• **Task requirements**
Restate word for word the lines of the listing below, from its first line through the line with "## Windows and vcpkg", without the pictures.

◆ ◆ ◆

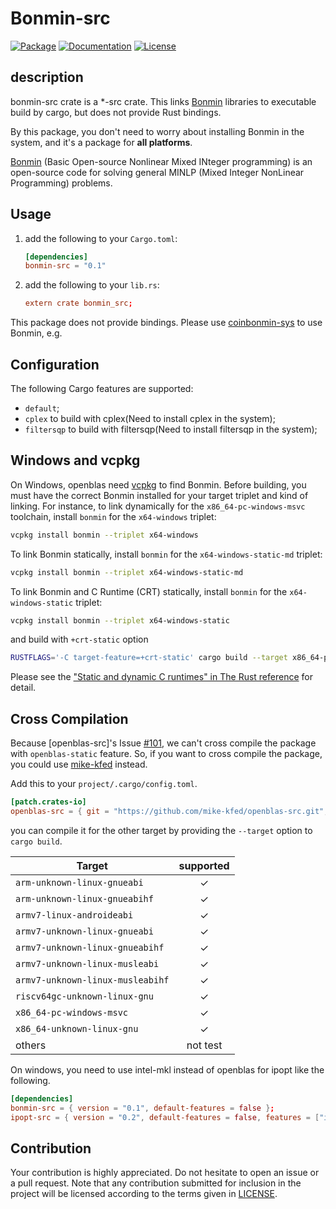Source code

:# Bonmin-src

[![Package][package-img]][package-url] [![Documentation][documentation-img]][documentation-url] [![License][license-img]][license-url]

## description

bonmin-src crate is a *-src crate. This links [Bonmin] libraries to executable build by cargo, but does not provide Rust bindings.

By this package, you don't need to worry about installing Bonmin in the system, and it's a package for **all platforms**.

[Bonmin] (Basic Open-source Nonlinear Mixed INteger programming) is an open-source code for solving general MINLP (Mixed Integer NonLinear Programming) problems.

## Usage

1. add the following to your `Cargo.toml`:

    ```toml
    [dependencies]
    bonmin-src = "0.1"
    ```

2. add the following to your `lib.rs`:

    ```toml
    extern crate bonmin_src;
    ```

This package does not provide bindings. Please use [coinbonmin-sys] to use Bonmin, e.g.

## Configuration

The following Cargo features are supported:

* `default`;
* `cplex` to build with cplex(Need to install cplex in the system);
* `filtersqp` to build with filtersqp(Need to install filtersqp in the system);

## Windows and vcpkg

On Windows, openblas need [vcpkg] to find Bonmin. Before building, you must have the correct Bonmin installed for your target triplet and kind of linking. For instance, to link dynamically for the `x86_64-pc-windows-msvc` toolchain, install  `bonmin` for the `x64-windows` triplet:

```sh
vcpkg install bonmin --triplet x64-windows
```

To link Bonmin statically, install `bonmin` for the `x64-windows-static-md` triplet:

```sh
vcpkg install bonmin --triplet x64-windows-static-md
```

To link Bonmin and C Runtime (CRT) statically, install `bonmin` for the `x64-windows-static` triplet:

```sh
vcpkg install bonmin --triplet x64-windows-static
```

and build with `+crt-static` option

```sh
RUSTFLAGS='-C target-feature=+crt-static' cargo build --target x86_64-pc-windows-msvc
```

Please see the ["Static and dynamic C runtimes" in The Rust reference](https://doc.rust-lang.org/reference/linkage.html#static-and-dynamic-c-runtimes) for detail.

## Cross Compilation

Because [openblas-src]'s Issue [#101](https://github.com/blas-lapack-rs/openblas-src/issues/101), we can't cross compile the package with `openblas-static` feature. So, if you want to cross compile the package, you could use [mike-kfed](https://github.com/mike-kfed/openblas-src/tree/arm-cross-compile) instead.

Add this to your `project/.cargo/config.toml`.

```toml
[patch.crates-io]
openblas-src = { git = "https://github.com/mike-kfed/openblas-src.git", branch = "arm-cross-compile" }
```

you can compile it for the other target by providing the `--target` option to `cargo build`.

| Target                               |  supported  |
|--------------------------------------|:-----------:|
| `arm-unknown-linux-gnueabi`          | ✓   |
| `arm-unknown-linux-gnueabihf`        | ✓   |
| `armv7-linux-androideabi`            | ✓   |
| `armv7-unknown-linux-gnueabi`        | ✓   |
| `armv7-unknown-linux-gnueabihf`      | ✓   |
| `armv7-unknown-linux-musleabi`       | ✓   |
| `armv7-unknown-linux-musleabihf`     | ✓   |
| `riscv64gc-unknown-linux-gnu`        | ✓   |
| `x86_64-pc-windows-msvc`             | ✓   |
| `x86_64-unknown-linux-gnu`           | ✓   |
| others                               | not test   |

On windows, you need to use intel-mkl instead of openblas for ipopt like the following.

```toml
[dependencies]
bonmin-src = { version = "0.1", default-features = false };
ipopt-src = { version = "0.2", default-features = false, features = ["intel-mkl", "intel-mkl-system"] };
```

## Contribution

Your contribution is highly appreciated. Do not hesitate to open an issue or a
pull request. Note that any contribution submitted for inclusion in the project
will be licensed according to the terms given in [LICENSE](license-url).

[Bonmin]: https://github.com/coin-or/Bonmin
[coinbonmin-sys]: https://github.com/Maroon502/coinbonmin-sys

[vcpkg]: https://github.com/Microsoft/vcpkg

[documentation-img]: https://docs.rs/bonmin-src/badge.svg
[documentation-url]: https://docs.rs/bonmin-src
[package-img]: https://img.shields.io/crates/v/bonmin-src.svg
[package-url]: https://crates.io/crates/bonmin-src
[license-img]: https://img.shields.io/crates/l/bonmin-src.svg
[license-url]: https://github.com/Maroon502/bonmin-src/blob/master/LICENSE.md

◆ ◆ ◆

• **Task output**
Source code

:# Bonmin-src

[![Package][package-img]][package-url] [![Documentation][documentation-img]][documentation-url] [![License][license-img]][license-url]

## description

bonmin-src crate is a *-src crate. This links [Bonmin] libraries to executable build by cargo, but does not provide Rust bindings.

By this package, you don't need to worry about installing Bonmin in the system, and it's a package for **all platforms**.

[Bonmin] (Basic Open-source Nonlinear Mixed INteger programming) is an open-source code for solving general MINLP (Mixed Integer NonLinear Programming) problems.

## Usage

1. add the following to your `Cargo.toml`:

    ```toml
    [dependencies]
    bonmin-src = "0.1"
    ```

2. add the following to your `lib.rs`:

    ```toml
    extern crate bonmin_src;
    ```

This package does not provide bindings. Please use [coinbonmin-sys] to use Bonmin, e.g.

## Configuration

The following Cargo features are supported:

* `default`;
* `cplex` to build with cplex(Need to install cplex in the system);
* `filtersqp` to build with filtersqp(Need to install filtersqp in the system);

## Windows and vcpkg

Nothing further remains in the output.